** Opening Provided records block **
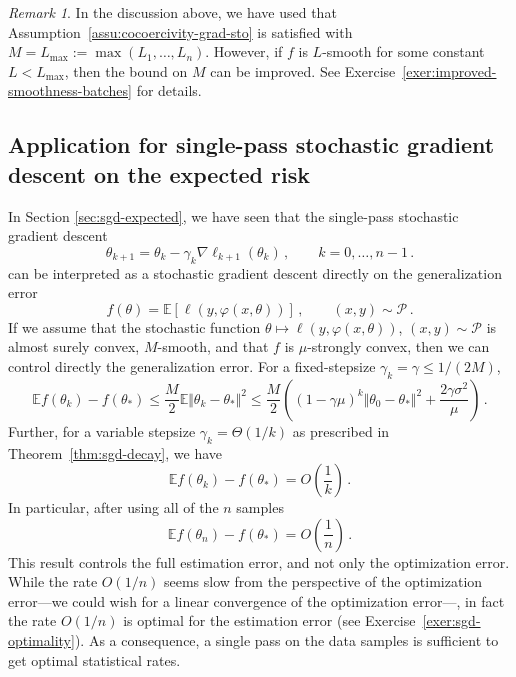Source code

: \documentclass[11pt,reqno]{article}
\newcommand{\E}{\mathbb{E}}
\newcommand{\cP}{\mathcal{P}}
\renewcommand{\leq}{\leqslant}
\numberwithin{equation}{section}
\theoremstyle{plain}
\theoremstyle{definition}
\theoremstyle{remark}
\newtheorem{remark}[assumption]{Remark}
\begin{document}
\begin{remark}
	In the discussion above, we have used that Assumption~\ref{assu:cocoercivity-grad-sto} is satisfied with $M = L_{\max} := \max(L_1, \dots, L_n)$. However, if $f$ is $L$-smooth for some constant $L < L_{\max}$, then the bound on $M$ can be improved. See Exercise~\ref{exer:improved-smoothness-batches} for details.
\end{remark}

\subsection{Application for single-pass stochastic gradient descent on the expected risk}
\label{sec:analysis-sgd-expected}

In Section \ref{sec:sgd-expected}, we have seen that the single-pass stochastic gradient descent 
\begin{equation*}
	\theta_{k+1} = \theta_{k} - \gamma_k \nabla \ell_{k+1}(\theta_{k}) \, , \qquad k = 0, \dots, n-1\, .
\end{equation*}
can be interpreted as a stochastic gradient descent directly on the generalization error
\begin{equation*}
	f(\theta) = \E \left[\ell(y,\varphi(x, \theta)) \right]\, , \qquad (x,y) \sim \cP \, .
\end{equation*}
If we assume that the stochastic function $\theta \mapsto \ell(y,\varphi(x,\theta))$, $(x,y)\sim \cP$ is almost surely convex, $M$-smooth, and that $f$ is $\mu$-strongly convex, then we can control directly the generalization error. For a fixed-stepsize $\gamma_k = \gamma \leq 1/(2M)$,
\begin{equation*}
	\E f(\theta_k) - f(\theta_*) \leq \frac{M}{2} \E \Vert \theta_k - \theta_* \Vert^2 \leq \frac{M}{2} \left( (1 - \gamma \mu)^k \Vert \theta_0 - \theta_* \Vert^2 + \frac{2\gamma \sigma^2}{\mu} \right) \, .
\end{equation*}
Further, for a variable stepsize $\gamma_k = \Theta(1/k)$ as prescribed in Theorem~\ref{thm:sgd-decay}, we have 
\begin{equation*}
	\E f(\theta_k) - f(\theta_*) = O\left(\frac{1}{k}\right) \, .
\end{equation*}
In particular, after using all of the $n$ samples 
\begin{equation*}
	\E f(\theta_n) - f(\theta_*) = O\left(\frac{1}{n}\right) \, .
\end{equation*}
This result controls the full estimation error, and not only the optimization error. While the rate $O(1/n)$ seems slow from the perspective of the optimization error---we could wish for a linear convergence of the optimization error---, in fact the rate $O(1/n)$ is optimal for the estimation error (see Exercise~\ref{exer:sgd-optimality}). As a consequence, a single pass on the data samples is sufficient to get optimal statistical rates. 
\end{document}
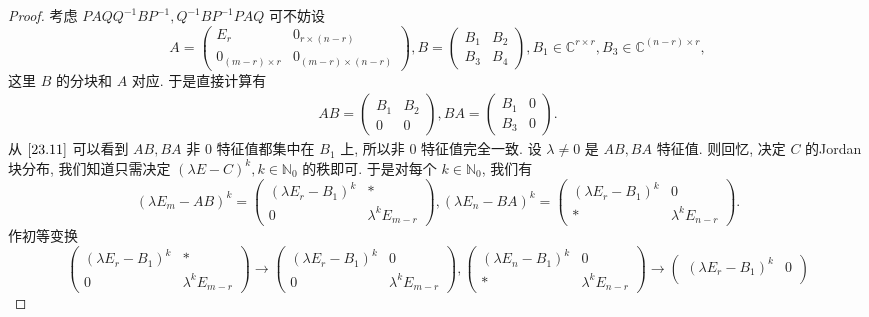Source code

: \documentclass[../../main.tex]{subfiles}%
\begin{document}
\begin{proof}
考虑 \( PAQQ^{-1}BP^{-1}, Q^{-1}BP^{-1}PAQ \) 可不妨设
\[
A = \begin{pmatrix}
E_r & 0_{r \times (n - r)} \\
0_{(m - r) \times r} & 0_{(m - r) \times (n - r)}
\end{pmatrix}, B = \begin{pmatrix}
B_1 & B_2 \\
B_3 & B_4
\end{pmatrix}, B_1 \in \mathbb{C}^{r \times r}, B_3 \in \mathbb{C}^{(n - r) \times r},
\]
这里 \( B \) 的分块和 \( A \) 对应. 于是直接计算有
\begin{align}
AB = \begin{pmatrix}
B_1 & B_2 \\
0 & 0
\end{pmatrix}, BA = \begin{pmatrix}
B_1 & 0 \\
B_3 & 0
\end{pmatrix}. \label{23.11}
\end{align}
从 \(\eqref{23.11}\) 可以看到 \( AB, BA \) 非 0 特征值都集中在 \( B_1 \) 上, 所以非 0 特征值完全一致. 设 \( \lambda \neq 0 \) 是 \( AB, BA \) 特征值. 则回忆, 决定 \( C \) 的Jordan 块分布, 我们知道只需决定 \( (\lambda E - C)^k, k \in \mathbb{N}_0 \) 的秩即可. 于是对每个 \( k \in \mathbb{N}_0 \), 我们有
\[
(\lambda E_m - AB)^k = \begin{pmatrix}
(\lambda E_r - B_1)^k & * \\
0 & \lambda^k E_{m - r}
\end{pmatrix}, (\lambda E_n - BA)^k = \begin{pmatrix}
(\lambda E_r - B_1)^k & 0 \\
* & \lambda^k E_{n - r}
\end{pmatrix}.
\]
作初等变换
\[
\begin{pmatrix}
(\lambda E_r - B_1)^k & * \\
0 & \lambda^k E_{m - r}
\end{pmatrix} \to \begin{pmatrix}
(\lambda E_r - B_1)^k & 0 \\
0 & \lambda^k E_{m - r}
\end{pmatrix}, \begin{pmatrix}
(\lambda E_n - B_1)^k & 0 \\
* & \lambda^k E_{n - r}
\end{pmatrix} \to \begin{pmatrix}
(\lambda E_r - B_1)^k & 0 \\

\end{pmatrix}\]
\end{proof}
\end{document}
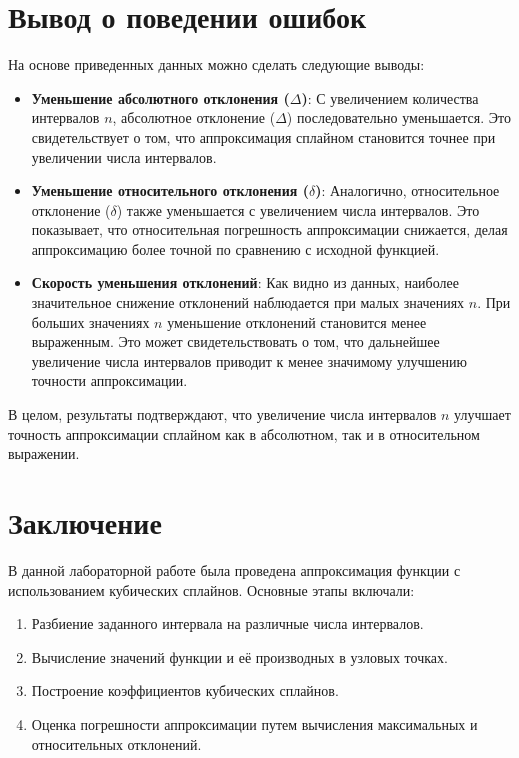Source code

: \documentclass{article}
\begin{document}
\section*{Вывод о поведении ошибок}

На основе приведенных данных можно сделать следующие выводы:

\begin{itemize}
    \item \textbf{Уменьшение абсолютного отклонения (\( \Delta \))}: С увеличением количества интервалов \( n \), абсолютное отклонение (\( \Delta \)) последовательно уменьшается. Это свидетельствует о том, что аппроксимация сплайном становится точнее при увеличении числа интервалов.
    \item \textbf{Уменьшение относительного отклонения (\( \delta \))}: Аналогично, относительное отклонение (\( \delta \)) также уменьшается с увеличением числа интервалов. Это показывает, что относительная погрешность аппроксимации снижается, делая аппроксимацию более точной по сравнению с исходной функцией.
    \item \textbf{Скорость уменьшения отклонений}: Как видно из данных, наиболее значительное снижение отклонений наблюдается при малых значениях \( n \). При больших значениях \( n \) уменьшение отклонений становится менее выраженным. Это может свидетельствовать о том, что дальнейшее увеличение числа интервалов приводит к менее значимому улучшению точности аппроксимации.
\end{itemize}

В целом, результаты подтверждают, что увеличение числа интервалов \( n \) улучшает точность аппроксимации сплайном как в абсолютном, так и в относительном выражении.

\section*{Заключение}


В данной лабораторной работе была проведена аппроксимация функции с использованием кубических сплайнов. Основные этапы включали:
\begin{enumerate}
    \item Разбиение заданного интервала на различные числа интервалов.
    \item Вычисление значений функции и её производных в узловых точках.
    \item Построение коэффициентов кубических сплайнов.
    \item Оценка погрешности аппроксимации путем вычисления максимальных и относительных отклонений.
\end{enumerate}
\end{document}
** Closing Provided records block **
**What the task asks:** Lines that contain "функции" are the result; find them in the entries above and copy each one.

**Task solution:**
В данной лабораторной работе была проведена аппроксимация функции с использованием кубических сплайнов. Основные этапы включали:
    \item Вычисление значений функции и её производных в узловых точках.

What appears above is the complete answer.